▶ Exercise instructions:
Which lines of the entries below contain the string "configuration"? Copy each one.

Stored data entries
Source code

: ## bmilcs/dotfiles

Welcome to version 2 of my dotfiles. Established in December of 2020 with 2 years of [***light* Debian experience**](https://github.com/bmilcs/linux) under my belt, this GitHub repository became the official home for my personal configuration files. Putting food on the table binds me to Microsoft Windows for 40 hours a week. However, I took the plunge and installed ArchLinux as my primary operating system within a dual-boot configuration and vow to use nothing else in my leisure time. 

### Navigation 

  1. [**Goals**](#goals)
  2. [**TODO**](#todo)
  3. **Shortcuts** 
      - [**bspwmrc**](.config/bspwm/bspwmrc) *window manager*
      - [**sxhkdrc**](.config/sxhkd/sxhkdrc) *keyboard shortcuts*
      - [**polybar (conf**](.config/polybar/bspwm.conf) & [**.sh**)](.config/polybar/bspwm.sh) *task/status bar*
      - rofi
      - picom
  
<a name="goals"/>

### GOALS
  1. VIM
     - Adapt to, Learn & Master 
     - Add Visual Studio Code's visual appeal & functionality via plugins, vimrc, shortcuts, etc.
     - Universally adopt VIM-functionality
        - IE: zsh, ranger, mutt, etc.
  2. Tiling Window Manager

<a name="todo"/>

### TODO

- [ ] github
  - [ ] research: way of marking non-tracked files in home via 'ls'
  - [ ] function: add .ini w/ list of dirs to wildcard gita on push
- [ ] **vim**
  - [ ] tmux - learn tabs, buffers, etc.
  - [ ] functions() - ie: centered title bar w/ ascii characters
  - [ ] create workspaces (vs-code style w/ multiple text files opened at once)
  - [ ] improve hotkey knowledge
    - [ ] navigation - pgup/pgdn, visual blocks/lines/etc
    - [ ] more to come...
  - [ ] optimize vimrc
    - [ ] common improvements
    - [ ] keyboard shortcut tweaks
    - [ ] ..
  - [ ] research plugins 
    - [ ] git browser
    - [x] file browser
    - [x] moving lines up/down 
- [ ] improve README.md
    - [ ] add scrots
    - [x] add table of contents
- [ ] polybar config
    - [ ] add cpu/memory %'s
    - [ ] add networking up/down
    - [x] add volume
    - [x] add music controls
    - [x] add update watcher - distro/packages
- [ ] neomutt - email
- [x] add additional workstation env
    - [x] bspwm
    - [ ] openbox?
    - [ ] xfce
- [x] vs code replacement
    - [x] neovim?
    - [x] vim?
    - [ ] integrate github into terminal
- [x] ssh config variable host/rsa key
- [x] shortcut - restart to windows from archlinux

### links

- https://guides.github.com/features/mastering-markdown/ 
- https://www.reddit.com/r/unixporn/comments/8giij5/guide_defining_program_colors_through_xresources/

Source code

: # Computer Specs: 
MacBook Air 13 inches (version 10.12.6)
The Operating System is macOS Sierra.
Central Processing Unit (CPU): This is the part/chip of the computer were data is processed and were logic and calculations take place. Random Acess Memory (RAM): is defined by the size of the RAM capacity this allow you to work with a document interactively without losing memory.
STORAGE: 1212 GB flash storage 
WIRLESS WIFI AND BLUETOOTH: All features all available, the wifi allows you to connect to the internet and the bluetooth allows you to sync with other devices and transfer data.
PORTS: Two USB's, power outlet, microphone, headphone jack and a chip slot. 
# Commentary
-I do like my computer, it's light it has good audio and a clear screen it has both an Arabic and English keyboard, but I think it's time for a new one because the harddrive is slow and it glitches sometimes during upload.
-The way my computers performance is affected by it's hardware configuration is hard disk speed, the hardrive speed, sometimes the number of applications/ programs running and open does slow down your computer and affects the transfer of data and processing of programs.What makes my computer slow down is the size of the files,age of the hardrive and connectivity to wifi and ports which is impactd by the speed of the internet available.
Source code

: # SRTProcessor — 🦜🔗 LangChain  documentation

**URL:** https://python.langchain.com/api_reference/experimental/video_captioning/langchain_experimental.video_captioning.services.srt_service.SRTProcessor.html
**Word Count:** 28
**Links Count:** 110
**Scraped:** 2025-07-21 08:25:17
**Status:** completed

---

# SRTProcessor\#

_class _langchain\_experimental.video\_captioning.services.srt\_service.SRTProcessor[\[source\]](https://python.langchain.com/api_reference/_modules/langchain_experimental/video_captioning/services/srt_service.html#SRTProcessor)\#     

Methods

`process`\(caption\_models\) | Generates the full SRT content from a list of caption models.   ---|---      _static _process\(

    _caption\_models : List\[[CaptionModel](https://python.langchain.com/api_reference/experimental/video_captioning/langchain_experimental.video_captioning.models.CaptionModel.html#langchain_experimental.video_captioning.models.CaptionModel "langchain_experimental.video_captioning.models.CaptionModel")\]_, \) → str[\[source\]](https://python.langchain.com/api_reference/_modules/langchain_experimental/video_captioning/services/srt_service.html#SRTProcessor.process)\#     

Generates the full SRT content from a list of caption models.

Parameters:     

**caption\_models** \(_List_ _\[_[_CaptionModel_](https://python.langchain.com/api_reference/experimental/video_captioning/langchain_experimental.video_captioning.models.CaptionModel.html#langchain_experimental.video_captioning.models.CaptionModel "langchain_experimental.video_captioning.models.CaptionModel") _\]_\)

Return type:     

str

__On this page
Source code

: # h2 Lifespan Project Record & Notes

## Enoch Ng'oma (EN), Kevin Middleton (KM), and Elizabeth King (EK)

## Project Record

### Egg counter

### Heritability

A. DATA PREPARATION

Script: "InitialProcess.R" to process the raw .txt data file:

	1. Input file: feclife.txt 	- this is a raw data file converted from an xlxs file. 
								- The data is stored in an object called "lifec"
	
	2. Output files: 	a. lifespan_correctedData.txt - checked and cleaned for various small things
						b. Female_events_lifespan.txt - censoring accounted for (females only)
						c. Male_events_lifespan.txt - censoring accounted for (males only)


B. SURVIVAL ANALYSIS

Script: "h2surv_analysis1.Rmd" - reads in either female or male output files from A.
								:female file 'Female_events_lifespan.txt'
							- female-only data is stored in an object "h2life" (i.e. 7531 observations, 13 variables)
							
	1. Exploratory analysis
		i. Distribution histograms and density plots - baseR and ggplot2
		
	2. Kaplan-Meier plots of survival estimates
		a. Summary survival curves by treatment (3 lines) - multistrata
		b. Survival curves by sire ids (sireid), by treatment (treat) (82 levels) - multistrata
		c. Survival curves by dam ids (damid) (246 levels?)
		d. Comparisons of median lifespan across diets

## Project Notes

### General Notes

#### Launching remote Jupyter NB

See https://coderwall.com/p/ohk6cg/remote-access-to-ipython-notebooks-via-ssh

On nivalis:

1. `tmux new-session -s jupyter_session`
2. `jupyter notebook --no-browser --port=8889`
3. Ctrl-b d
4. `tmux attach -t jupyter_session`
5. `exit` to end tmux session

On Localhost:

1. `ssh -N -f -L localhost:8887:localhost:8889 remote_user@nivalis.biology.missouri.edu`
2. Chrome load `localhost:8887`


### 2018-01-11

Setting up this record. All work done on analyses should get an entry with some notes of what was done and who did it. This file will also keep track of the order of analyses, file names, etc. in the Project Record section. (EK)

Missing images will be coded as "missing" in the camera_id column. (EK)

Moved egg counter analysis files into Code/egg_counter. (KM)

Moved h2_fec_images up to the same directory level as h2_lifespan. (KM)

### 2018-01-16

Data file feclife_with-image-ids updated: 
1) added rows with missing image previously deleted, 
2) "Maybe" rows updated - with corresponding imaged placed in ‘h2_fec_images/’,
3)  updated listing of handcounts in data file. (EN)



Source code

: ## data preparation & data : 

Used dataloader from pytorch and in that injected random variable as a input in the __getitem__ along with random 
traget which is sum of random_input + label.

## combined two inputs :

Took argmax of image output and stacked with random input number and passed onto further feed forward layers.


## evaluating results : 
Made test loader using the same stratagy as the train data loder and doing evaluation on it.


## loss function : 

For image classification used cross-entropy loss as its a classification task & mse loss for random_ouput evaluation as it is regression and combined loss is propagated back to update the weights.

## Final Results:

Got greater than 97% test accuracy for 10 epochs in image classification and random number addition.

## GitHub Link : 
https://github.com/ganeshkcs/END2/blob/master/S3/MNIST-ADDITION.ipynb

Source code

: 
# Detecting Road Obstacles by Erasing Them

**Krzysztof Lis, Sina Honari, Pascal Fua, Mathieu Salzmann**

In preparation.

▶ Solution for this exercise:
Welcome to version 2 of my dotfiles. Established in December of 2020 with 2 years of [***light* Debian experience**](https://github.com/bmilcs/linux) under my belt, this GitHub repository became the official home for my personal configuration files. Putting food on the table binds me to Microsoft Windows for 40 hours a week. However, I took the plunge and installed ArchLinux as my primary operating system within a dual-boot configuration and vow to use nothing else in my leisure time. 
-The way my computers performance is affected by it's hardware configuration is hard disk speed, the hardrive speed, sometimes the number of applications/ programs running and open does slow down your computer and affects the transfer of data and processing of programs.What makes my computer slow down is the size of the files,age of the hardrive and connectivity to wifi and ports which is impactd by the speed of the internet available.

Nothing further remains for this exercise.